注目論文:間質性肺疾患におけるダイナペニアとサルコペニアの死亡リスク因子としての影響

呼吸器内科
間質性肺疾患(ILD)患者において、筋力低下(ダイナペニア)と筋肉量減少(サルコペニア)が独立した死亡リスク因子であることが示されました。特に慢性過敏性肺炎では、ダイナペニアが61%、サルコペニアが50%と高率に認められ、これらの評価と介入の重要性が示唆されます。

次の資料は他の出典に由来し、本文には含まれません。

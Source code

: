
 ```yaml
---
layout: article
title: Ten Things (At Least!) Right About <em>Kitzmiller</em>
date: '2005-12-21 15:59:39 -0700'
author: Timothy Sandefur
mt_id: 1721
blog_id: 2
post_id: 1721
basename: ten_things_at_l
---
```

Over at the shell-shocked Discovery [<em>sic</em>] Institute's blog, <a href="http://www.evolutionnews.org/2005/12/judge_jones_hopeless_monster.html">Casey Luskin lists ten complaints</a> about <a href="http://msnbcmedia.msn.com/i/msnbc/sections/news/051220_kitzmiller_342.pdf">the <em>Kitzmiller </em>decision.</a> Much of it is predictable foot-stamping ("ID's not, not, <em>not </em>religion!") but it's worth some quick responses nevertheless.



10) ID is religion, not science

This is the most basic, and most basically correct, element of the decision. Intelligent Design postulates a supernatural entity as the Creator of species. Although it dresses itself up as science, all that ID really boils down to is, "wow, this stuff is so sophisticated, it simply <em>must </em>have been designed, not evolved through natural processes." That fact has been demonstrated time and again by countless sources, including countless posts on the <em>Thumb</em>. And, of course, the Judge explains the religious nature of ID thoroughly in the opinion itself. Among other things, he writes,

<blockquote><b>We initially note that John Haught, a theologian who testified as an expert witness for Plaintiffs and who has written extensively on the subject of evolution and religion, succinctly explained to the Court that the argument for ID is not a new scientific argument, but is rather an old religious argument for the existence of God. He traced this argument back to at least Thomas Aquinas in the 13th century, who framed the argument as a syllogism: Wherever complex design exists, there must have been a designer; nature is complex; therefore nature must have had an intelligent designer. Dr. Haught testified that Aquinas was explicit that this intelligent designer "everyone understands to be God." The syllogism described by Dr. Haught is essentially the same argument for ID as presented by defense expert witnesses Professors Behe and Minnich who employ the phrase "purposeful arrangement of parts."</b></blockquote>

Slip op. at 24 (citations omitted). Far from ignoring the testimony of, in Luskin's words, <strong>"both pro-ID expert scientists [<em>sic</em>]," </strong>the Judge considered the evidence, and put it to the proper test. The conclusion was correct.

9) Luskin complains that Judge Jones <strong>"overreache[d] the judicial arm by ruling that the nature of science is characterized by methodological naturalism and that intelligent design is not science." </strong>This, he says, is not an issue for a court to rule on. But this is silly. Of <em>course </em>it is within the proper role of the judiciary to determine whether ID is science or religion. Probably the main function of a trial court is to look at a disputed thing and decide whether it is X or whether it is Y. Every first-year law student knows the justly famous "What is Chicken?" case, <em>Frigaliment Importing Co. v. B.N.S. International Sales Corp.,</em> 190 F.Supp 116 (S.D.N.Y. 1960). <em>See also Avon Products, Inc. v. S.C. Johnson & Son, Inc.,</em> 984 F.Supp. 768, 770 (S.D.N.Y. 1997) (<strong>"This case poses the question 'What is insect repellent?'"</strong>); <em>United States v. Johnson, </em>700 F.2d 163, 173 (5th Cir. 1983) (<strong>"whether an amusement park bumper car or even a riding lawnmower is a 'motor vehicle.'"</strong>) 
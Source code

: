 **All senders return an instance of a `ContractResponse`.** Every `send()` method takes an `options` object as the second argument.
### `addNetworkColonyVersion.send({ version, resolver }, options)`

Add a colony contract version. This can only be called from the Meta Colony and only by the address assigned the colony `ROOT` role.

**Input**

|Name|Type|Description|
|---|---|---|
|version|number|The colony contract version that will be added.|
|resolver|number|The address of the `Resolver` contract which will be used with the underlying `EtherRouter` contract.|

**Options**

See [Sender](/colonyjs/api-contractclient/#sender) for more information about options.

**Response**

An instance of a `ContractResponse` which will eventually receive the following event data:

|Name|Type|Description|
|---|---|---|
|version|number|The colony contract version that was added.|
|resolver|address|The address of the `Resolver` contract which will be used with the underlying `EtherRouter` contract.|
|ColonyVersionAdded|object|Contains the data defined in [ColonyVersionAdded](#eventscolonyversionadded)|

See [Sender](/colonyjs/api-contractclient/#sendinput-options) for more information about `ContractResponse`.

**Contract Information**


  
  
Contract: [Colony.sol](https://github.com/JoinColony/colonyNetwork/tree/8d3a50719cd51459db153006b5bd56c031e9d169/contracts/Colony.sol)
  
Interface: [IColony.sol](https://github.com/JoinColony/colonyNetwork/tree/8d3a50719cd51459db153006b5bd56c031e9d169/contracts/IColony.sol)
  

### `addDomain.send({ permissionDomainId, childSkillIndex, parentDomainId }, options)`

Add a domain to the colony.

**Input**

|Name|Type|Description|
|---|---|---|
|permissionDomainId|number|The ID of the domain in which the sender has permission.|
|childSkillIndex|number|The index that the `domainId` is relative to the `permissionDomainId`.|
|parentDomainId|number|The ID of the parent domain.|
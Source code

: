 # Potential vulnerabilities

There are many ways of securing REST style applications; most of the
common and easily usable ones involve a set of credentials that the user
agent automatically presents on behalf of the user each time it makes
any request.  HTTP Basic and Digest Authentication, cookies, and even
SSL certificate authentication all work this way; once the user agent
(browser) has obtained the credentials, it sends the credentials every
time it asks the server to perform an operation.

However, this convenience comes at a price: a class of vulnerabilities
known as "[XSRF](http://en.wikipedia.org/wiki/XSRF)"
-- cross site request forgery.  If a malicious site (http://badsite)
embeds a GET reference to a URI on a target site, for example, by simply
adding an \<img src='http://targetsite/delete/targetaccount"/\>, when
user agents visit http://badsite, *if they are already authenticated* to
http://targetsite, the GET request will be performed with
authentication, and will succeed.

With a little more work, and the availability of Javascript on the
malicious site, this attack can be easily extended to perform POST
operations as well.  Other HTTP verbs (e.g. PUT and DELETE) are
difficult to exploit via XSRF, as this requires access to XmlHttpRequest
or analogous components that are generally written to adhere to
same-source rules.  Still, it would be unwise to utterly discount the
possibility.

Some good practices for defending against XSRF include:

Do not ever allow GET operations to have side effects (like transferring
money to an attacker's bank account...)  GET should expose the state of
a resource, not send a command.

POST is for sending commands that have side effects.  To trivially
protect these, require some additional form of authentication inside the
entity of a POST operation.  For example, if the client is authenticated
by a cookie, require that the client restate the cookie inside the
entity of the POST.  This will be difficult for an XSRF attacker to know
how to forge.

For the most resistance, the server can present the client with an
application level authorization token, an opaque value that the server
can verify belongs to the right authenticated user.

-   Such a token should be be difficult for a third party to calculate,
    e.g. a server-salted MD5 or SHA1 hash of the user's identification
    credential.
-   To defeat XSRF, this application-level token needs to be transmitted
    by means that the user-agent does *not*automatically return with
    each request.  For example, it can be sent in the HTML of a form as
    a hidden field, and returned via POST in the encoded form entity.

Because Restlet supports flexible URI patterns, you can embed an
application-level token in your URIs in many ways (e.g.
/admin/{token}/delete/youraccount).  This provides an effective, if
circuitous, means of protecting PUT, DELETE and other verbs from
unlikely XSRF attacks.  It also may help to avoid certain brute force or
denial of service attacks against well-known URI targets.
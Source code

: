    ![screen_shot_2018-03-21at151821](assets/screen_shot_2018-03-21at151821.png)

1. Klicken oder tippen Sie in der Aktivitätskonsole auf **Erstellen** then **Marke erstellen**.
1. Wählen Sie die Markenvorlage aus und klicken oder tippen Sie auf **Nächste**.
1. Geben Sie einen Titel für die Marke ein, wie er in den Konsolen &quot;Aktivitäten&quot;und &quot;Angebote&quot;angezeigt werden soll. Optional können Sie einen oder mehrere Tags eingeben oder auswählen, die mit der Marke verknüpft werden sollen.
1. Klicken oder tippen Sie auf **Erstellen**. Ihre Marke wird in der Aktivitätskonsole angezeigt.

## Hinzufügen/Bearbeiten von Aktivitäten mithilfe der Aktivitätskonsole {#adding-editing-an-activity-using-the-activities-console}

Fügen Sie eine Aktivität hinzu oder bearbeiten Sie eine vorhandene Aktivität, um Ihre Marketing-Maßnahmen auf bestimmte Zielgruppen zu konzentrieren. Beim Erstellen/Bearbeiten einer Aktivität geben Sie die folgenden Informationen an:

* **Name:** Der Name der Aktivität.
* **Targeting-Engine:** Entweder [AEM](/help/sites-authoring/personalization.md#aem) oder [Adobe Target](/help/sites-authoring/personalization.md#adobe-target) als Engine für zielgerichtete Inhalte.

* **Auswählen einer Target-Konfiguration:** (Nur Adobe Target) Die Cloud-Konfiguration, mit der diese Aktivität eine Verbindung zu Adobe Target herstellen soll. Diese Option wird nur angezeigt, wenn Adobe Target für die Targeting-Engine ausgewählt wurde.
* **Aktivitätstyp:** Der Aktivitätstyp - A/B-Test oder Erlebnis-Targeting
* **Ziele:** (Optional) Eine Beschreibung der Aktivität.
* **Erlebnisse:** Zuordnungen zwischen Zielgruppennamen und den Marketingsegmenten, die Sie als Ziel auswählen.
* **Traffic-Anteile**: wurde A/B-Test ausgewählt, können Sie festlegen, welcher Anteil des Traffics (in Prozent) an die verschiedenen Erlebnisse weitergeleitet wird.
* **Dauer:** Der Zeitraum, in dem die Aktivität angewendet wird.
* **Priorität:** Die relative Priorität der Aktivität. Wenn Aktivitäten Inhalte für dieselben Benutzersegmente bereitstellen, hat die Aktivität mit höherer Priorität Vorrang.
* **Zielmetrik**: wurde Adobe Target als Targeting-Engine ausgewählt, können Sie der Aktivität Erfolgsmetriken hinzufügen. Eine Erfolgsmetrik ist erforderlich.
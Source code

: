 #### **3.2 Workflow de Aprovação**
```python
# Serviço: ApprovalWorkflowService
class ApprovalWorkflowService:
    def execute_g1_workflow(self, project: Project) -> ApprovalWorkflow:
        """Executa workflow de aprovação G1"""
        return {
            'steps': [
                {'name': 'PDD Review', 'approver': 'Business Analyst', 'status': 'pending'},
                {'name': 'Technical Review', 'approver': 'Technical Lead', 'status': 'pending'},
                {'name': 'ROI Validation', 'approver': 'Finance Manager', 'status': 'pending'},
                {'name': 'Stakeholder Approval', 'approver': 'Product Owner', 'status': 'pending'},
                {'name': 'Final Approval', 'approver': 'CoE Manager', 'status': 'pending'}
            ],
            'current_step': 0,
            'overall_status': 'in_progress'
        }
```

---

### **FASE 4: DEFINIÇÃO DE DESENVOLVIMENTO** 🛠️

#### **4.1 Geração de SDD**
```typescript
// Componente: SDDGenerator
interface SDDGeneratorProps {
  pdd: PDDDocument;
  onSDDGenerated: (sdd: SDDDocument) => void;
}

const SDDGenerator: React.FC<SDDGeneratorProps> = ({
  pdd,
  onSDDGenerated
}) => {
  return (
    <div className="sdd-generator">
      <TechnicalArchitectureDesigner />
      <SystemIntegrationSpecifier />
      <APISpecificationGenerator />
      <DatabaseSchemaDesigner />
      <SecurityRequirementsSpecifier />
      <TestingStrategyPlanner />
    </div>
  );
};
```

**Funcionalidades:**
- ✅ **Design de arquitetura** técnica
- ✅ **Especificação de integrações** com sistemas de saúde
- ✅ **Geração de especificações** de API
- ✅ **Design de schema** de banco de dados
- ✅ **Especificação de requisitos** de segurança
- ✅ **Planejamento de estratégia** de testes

当院でも間質性肺疾患患者のリハビリテーションに力を入れていますが、本研究結果はその意義を裏付けるものと考えられます。
Dynapenia and Sarcopenia as Risk Factors for Mortality in Interstitial Lung Disease
間質性肺疾患における死亡リスク因子としてのダイナペニアとサルコペニア
Ibarra-Fernández AA, Robles-Hernández R, Orea-Tejeda A, et al.
Respirology. 2025 Feb 4
https://pubmed.ncbi.nlm.nih.gov/39905591/
背景:
線維性間質性肺疾患(ILD)は高い罹患率と死亡率に関連しています。患者は栄養状態の低下や体組成の変化(ダイナペニアやサルコペニア)を示すことが多く、これらは肺機能低下、運動耐容能低下、生活の質の低下と相関します。しかし、ILD患者におけるダイナペニアとサルコペニアの予後への影響は十分に検討されていませんでした。

研究デザイン:
前向きコホート研究を実施しました。ILDを特発性肺線維症(IPF)、膠原病関連ILD(CTD-ILD)、慢性過敏性肺炎(CHP)に分類し、18歳以上のILD確定診断患者を対象としました。がん、HIV感染症、神経疾患の診断がある患者は除外しました。ダイナペニアとサルコペニアはEWGSOP2基準に従って判定しました。

結果:
98名のILD患者が対象となり、33.66%がIPF、47.96%がCTD-ILD、18.37%がCHPでした。平均年齢は63.89±12.02歳で、37.76%が男性でした。交絡因子で調整後、死亡に関連するリスク因子として、ダイナペニア(HR: 2.04, 95%CI: 1.10-3.77, p=0.022)、サルコペニア(HR: 1.88, 95%CI: 1.00-3.33, p=0.049)、運動耐容能(HR: 0.99, 95%CI: 0.99-0.99, p=0.023)が同定されました。ダイナペニアの有病率はILD全体で45%であり、IPFで51%、CTD-ILDで35%、CHPで61%でした。サルコペニアの有病率は全体で29%で、IPF(39%)とCHP(50%)はCTD-ILD(14%)より高い有病率を示しました。サルコペニアとダイナペニアはILDにおける独立した死亡リスク因子であることが示されました。